Lars Von Trier is a truly dazzling talent. His facility with the cinematic medium is comparable with any director working today, and he pursues his individual interests - obsessions, really - across each film with an impressive focus and intensity. I just wish his obsessions were more interesting. Von Trier suffers from episodes of clinical depression and his last two films, this visually ravishing melodrama and the horror of Antichrist, are both attempts to explore and/or represent this condition in film. Its not that depression isn't interesting - although to those lucky enough never to have been afflicted, it isn't - but Von Trier has little to say about it, instead settling for an impressionistic portrayal of the state itself.

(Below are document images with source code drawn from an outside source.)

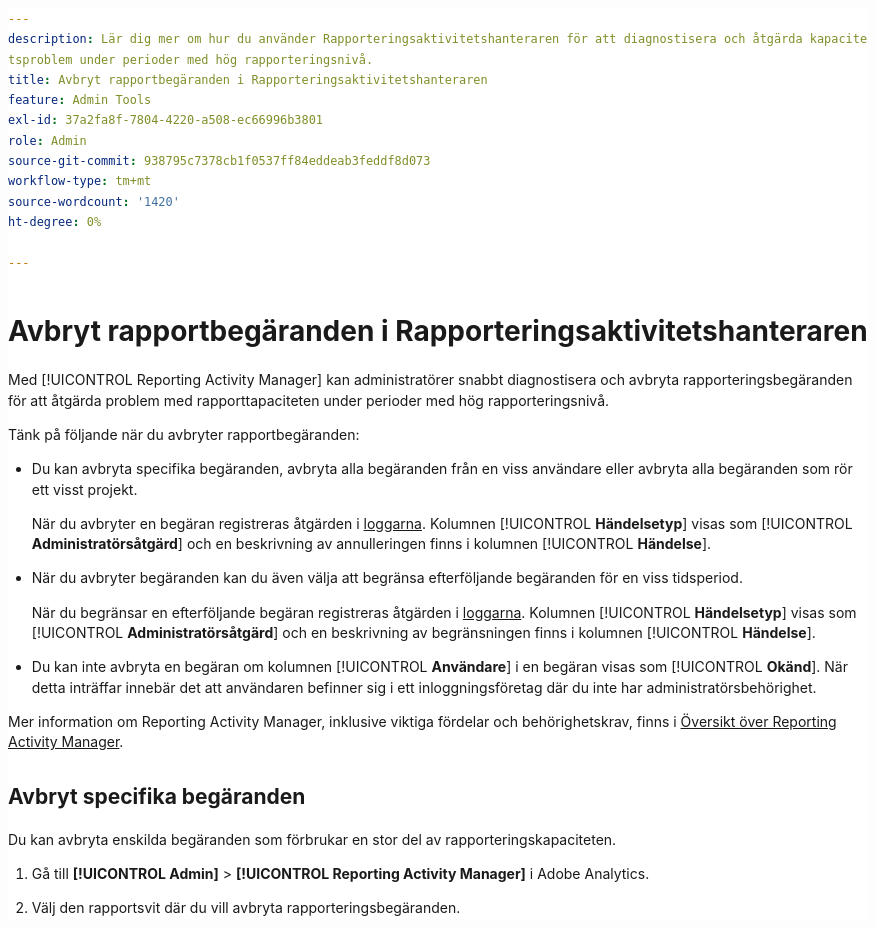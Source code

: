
 ```yaml
---
description: Lär dig mer om hur du använder Rapporteringsaktivitetshanteraren för att diagnostisera och åtgärda kapacitetsproblem under perioder med hög rapporteringsnivå.
title: Avbryt rapportbegäranden i Rapporteringsaktivitetshanteraren
feature: Admin Tools
exl-id: 37a2fa8f-7804-4220-a508-ec66996b3801
role: Admin
source-git-commit: 938795c7378cb1f0537ff84eddeab3feddf8d073
workflow-type: tm+mt
source-wordcount: '1420'
ht-degree: 0%

---
```


# Avbryt rapportbegäranden i Rapporteringsaktivitetshanteraren

Med [!UICONTROL Reporting Activity Manager] kan administratörer snabbt diagnostisera och avbryta rapporteringsbegäranden för att åtgärda problem med rapporttapaciteten under perioder med hög rapporteringsnivå.

Tänk på följande när du avbryter rapportbegäranden:

* Du kan avbryta specifika begäranden, avbryta alla begäranden från en viss användare eller avbryta alla begäranden som rör ett visst projekt.

  När du avbryter en begäran registreras åtgärden i [loggarna](/help/admin/admin/logs.md). Kolumnen [!UICONTROL **Händelsetyp**] visas som [!UICONTROL **Administratörsåtgärd**] och en beskrivning av annulleringen finns i kolumnen [!UICONTROL **Händelse**].

* När du avbryter begäranden kan du även välja att begränsa efterföljande begäranden för en viss tidsperiod.

  När du begränsar en efterföljande begäran registreras åtgärden i [loggarna](/help/admin/admin/logs.md). Kolumnen [!UICONTROL **Händelsetyp**] visas som [!UICONTROL **Administratörsåtgärd**] och en beskrivning av begränsningen finns i kolumnen [!UICONTROL **Händelse**].

* Du kan inte avbryta en begäran om kolumnen [!UICONTROL **Användare**] i en begäran visas som [!UICONTROL **Okänd**]. När detta inträffar innebär det att användaren befinner sig i ett inloggningsföretag där du inte har administratörsbehörighet.

Mer information om Reporting Activity Manager, inklusive viktiga fördelar och behörighetskrav, finns i [Översikt över Reporting Activity Manager](/help/admin/admin/reporting-activity-manager/reporting-activity-overview.md).

## Avbryt specifika begäranden

Du kan avbryta enskilda begäranden som förbrukar en stor del av rapporteringskapaciteten.

1. Gå till **[!UICONTROL Admin]** > **[!UICONTROL Reporting Activity Manager]** i Adobe Analytics.

1. Välj den rapportsvit där du vill avbryta rapporteringsbegäranden.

Melancholia is split in two. The first half is a quite brilliant account of a long Wedding reception which displays just how casually Von Trier's exceptional talent is deployed. There's an effortless quality to the way he lays out the players and traces the tensions and strains between them, which centre around Justine, played with a wounded, truthful sullenness by Kirsten Dunst. The bride, Justine cannot shake off the depression threatening to derail the entire celebration despite the efforts of her new groom (Alexander Sarsgaard), worried sister Claire (Charlotte Gainsbourg) and assertive, confident brother-in-law John (Keifer Sutherland).
She wanders the halls and grounds of John's mansion, sleeping, having a bath, rejecting her new husband a few times, brutally insulting her Boss and having sex with his assistant on a golf course in-between interludes where she returns to the reception and attempts (badly) to play the happy bride. The probable foundations of her troubled character are all too evident in the personalities of her divorced parents, both present. In what may be the most terrifyingly wrinkled, gravel-voiced ex-couple in film history, John Hurt plays her fun-loving, possibly alcoholic father, while Charlotte Rampling is her destructively bitter mother. Neither offers her any comfort.

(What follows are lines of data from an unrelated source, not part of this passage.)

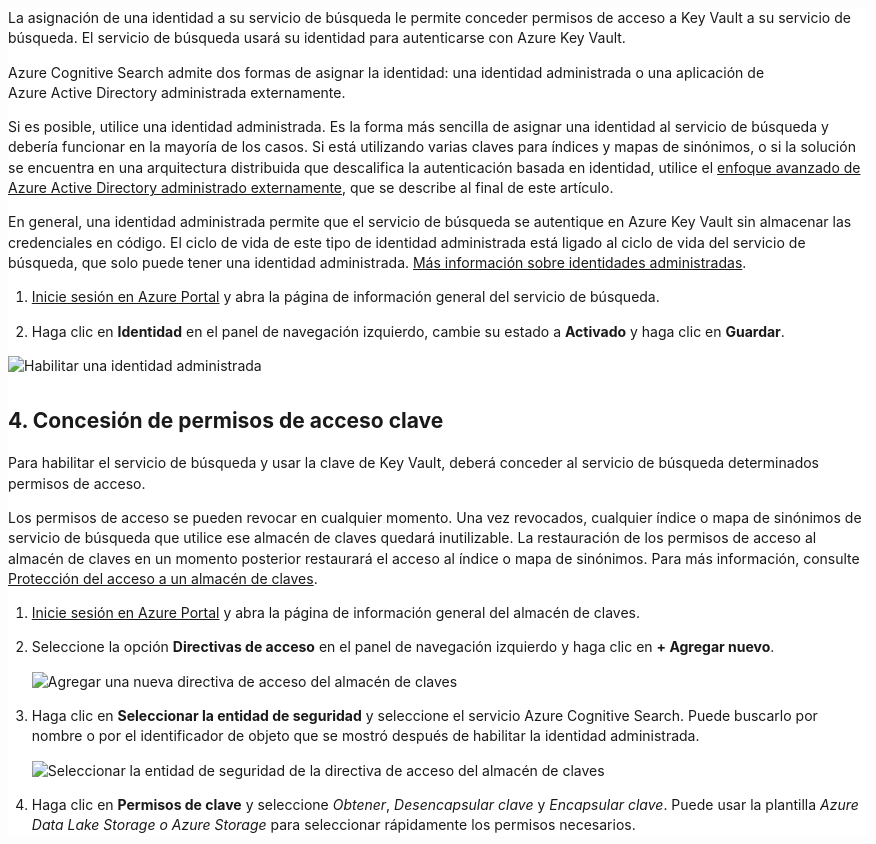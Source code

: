 La asignación de una identidad a su servicio de búsqueda le permite conceder permisos de acceso a Key Vault a su servicio de búsqueda. El servicio de búsqueda usará su identidad para autenticarse con Azure Key Vault.

Azure Cognitive Search admite dos formas de asignar la identidad: una identidad administrada o una aplicación de Azure Active Directory administrada externamente. 

Si es posible, utilice una identidad administrada. Es la forma más sencilla de asignar una identidad al servicio de búsqueda y debería funcionar en la mayoría de los casos. Si está utilizando varias claves para índices y mapas de sinónimos, o si la solución se encuentra en una arquitectura distribuida que descalifica la autenticación basada en identidad, utilice el [enfoque avanzado de Azure Active Directory administrado externamente](#aad-app), que se describe al final de este artículo.

 En general, una identidad administrada permite que el servicio de búsqueda se autentique en Azure Key Vault sin almacenar las credenciales en código. El ciclo de vida de este tipo de identidad administrada está ligado al ciclo de vida del servicio de búsqueda, que solo puede tener una identidad administrada. [Más información sobre identidades administradas](https://docs.microsoft.com/azure/active-directory/managed-identities-azure-resources/overview).

1. [Inicie sesión en Azure Portal](https://portal.azure.com) y abra la página de información general del servicio de búsqueda. 

1. Haga clic en **Identidad** en el panel de navegación izquierdo, cambie su estado a **Activado** y haga clic en **Guardar**.

![Habilitar una identidad administrada](./media/search-enable-msi/enable-identity-portal.png "Habilitar una identidad administrada")

## <a name="4---grant-key-access-permissions"></a>4\. Concesión de permisos de acceso clave

Para habilitar el servicio de búsqueda y usar la clave de Key Vault, deberá conceder al servicio de búsqueda determinados permisos de acceso.

Los permisos de acceso se pueden revocar en cualquier momento. Una vez revocados, cualquier índice o mapa de sinónimos de servicio de búsqueda que utilice ese almacén de claves quedará inutilizable. La restauración de los permisos de acceso al almacén de claves en un momento posterior restaurará el acceso al índice o mapa de sinónimos. Para más información, consulte [Protección del acceso a un almacén de claves](https://docs.microsoft.com/azure/key-vault/key-vault-secure-your-key-vault).

1. [Inicie sesión en Azure Portal](https://portal.azure.com) y abra la página de información general del almacén de claves. 

1. Seleccione la opción **Directivas de acceso** en el panel de navegación izquierdo y haga clic en **+ Agregar nuevo**.

   ![Agregar una nueva directiva de acceso del almacén de claves](./media/search-manage-encryption-keys/add-new-key-vault-access-policy.png "Agregar una nueva directiva de acceso del almacén de claves")

1. Haga clic en **Seleccionar la entidad de seguridad** y seleccione el servicio Azure Cognitive Search. Puede buscarlo por nombre o por el identificador de objeto que se mostró después de habilitar la identidad administrada.

   ![Seleccionar la entidad de seguridad de la directiva de acceso del almacén de claves](./media/search-manage-encryption-keys/select-key-vault-access-policy-principal.png "Seleccionar la entidad de seguridad de la directiva de acceso del almacén de claves")

1. Haga clic en **Permisos de clave** y seleccione *Obtener*, *Desencapsular clave* y *Encapsular clave*. Puede usar la plantilla *Azure Data Lake Storage o Azure Storage* para seleccionar rápidamente los permisos necesarios.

All this is lent a different cast by the prologue; a series of vividly captured slow-motion tableaux of apocalypse, most of them referencing the imagery of Northern European art and featuring some of the characters we are about to meet.
Von Trier encourages a sort of catatonic rhythm throughout the first part, reflecting Justine's view of the world in its peaks and fugues. She seems obsessed with gazing at the sky and notices the absence of a certain star which will become key.
This is the focus of the second half: Justine's sister Claire and her journey towards a state of grief and depression close to that of her sister. That absent star was hidden behind the planet Melancholia, which is approaching Earth, though scientists are certain it will pass by. While Claire frets about the possibility of impact, Justine reacts with a weary acceptance, having expected this all along. Some of Justine's dialogue may accurately reflect the experience of depression but it makes for almost silly viewing: meatloaf "tastes like ashes", Earth is "Evil".
Claire's growing hysteria is nicely played by Gainsbourg, who is well-suited to a role as one of Von Trier's brutalised heroines having already excelled as one in Antichrist, and her situation is more relatable to a general audience: her fear for her Son's future and battle to allow John to reassure her.
Of course we know all will end badly. We've already seen the world end, Earth swallowed in a collision with the immense Melancholia, but Von Trier is good enough to ensure we watch all this and hope that it was somehow wrong, a bad dream. His film is an involving, ambitious drama and a beautiful piece of cinema, stunningly shot and scored to the rapturous, portentous strains of Wagner's "Tristan & Isolde".
It may be about depression, but it's just too beautiful and full of the vitality and swarming detail of life and humanity to actually be depressing. That in itself is a sort of triumph.